→ Exercise:
Type out the entries again, matching each one exactly.

→ Extracted material:
↓
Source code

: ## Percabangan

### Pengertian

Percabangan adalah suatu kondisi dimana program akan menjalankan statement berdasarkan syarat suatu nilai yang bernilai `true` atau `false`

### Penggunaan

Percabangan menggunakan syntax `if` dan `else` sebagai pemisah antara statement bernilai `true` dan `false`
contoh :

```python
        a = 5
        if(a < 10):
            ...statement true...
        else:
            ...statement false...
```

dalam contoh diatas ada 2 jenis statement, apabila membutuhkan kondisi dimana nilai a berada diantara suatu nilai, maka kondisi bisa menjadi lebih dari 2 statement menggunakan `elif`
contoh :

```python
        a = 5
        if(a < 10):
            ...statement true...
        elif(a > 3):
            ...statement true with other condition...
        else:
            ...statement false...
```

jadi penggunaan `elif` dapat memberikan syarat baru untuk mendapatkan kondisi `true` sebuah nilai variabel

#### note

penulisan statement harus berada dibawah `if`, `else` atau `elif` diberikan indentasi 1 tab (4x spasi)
↑
→ Task result:
Source code

: ## Percabangan

### Pengertian

Percabangan adalah suatu kondisi dimana program akan menjalankan statement berdasarkan syarat suatu nilai yang bernilai `true` atau `false`

### Penggunaan

Percabangan menggunakan syntax `if` dan `else` sebagai pemisah antara statement bernilai `true` dan `false`
contoh :

```python
        a = 5
        if(a < 10):
            ...statement true...
        else:
            ...statement false...
```

dalam contoh diatas ada 2 jenis statement, apabila membutuhkan kondisi dimana nilai a berada diantara suatu nilai, maka kondisi bisa menjadi lebih dari 2 statement menggunakan `elif`
contoh :

```python
        a = 5
        if(a < 10):
            ...statement true...
        elif(a > 3):
            ...statement true with other condition...
        else:
            ...statement false...
```

jadi penggunaan `elif` dapat memberikan syarat baru untuk mendapatkan kondisi `true` sebuah nilai variabel

#### note

penulisan statement harus berada dibawah `if`, `else` atau `elif` diberikan indentasi 1 tab (4x spasi)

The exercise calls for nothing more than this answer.